Глава двадцать третья
Крах
МИЛАН-МАНТУЯ. 1498 ГОД
– Он сумасшедший, – сказал Томмазо, – гони его в шею. Эй, ты… – повернулся он к нищему.
– Нет, нет! Постой, – остановил друга Леонардо, – продолжай. Ну же! – он склонился над бродягой, забившимся в угол монастырской трапезной. Тот боязливо отполз, пятясь подальше от разгневанного Томмазо, просипел простуженно:
– Милостивый синьор, да хранит вас Господь, но не ведаю ничего более сказанного мною прежде…
– Рассказывай дальше, – нетерпеливо перебил Леонардо.
– Милостивейший синьор, – затянул привычную песню оборванец, – во имя всех святых и Господа нашего милосердного…
С подобострастием забитого пса ухватил в ладони, сплошь покрытые коростой, белую с крепкими и длинными пальцами кисть Леонардо, приложился к ней губами. Маэстро брезгливо отдёрнул руку, обтёр платком.
– Повтори ещё раз с мельчайшими подробностями – что ты видел? – Леонардо впился взглядом в бродягу.
– Говори же, висельник, или ты не знаешь, как карается напраслина? – опять вмешался в разговор Томмазо.
– Краски – совсем пожухлые и под руками шелушились, как… – замолк нищеброд, подыскивая нужное слово, – как сухая чешуя на снулой рыбе. Это, должно быть, от огня и обильных испарений. А в этом углу, – вновь заговорил он после короткой паузы, – лошади на привязи, вон там костёр, а здесь… – рассказывал оборванец. Осмелев, он поднялся с каменных плит, влез на подмостья у стены: – А здесь – трещины, – он несколько раз ткнул грязным пальцем в глянцевую, под можжевеловым лаком, поверхность фрески. – И здесь, и там тоже, всюду – много трещин и облупленной краски, а по низу плесень…
– Покажи, где? – Леонардо рванулся к мосткам, резво взобрался наверх. Прижимая ладони к фреске, приблизил к ней лицо и, как безумный, долго вглядывался, гладил поверхность, загрунтованную смолой и мастикой. Она была сухой и ровной, как натянутое полотно, а краски на ореховом масле ласкали глаз сочными цветами. Леонардо спустился вниз, стиснул ладонями виски и медленно сполз спиной по стене на каменный пол трапезной. Долгое время сидел так, оставаясь безмолвным, с поникшей головой.
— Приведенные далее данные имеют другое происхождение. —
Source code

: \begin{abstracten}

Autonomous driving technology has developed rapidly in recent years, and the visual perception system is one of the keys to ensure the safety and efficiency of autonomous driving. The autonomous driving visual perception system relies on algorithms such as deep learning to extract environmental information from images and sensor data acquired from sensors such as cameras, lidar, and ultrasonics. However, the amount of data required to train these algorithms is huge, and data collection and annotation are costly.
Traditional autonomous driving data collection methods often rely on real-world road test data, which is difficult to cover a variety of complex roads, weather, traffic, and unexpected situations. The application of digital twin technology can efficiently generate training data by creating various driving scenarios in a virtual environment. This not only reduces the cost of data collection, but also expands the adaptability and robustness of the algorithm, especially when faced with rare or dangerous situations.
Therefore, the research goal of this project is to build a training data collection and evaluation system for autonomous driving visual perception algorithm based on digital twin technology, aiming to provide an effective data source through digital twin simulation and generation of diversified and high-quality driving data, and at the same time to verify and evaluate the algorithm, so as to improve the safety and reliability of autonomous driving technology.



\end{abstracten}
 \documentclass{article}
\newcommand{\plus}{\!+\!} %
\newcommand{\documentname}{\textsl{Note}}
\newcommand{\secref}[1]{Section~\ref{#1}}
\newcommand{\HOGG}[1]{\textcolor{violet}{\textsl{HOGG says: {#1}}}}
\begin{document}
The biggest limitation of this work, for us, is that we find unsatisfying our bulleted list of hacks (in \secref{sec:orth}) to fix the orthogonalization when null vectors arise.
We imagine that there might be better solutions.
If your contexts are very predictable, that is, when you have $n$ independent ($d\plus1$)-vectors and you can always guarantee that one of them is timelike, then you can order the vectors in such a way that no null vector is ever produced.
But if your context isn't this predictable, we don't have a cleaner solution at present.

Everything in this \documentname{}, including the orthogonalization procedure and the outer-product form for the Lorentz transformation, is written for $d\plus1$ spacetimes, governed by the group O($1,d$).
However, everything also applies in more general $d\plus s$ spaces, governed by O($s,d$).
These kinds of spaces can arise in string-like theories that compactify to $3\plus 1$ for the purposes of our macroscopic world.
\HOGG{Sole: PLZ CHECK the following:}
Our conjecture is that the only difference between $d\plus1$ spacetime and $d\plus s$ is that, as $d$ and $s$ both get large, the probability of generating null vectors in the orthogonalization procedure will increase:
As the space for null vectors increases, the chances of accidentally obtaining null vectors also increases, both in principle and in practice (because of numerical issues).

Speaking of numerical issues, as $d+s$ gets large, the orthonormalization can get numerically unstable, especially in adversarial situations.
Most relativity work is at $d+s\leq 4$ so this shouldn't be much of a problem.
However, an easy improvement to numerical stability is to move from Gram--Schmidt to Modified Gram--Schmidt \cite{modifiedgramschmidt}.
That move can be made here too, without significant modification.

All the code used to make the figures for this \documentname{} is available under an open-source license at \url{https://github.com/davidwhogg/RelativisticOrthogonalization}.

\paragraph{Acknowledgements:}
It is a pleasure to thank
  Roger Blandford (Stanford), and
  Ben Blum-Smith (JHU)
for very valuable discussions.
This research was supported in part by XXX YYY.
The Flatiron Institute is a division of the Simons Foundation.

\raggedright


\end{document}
– Мессере Леонардо, да он же не в себе! Что с Вами? – Томмазо осторожно дотронулся до плеча друга. Он впервые видел его столь угнетённым и не мог уразуметь сути происходящего.
– А что ещё ты помнишь? Ну же… Говори, – Леонардо нетерпеливо вглядывался в кроткие глаза оборванца. На худом продолговатом лице бродяги они казались бездонными колодцами в обрамлении спутанных, давно не стриженых кудрей. С него он помышлял писать образ Христа. На фреске оставались незавершёнными лишь два пятна, два овала: не было ещё ликов Христа и Иуды.
Босяк вдруг закатил глаза, обнажив голубоватые белки, и взором безумца обвёл трапезную. Повалившись на колени, завопил истошно:
– Да хранит вас Бог, благородные синьоры! Я не желал никому плохого! Божьей истиной говорю…
Леонардо достал из поясной омоньерки, расшитой золотой нитью, тридцать сольди, вложил их в ладонь оторопевшего бродяги и сказал опечаленно:
– Может статься, ты прав, брат мой. Ступай с Богом.
Томмазо с приоткрытым от изумления ртом выглядел более опешившим, нежели грязный оборванец. Хотя к эскападам друга он давно привык, счёл нужным попенять Леонардо на понапрасну выброшенные монеты, кои нищий спустит в первом же кабаке.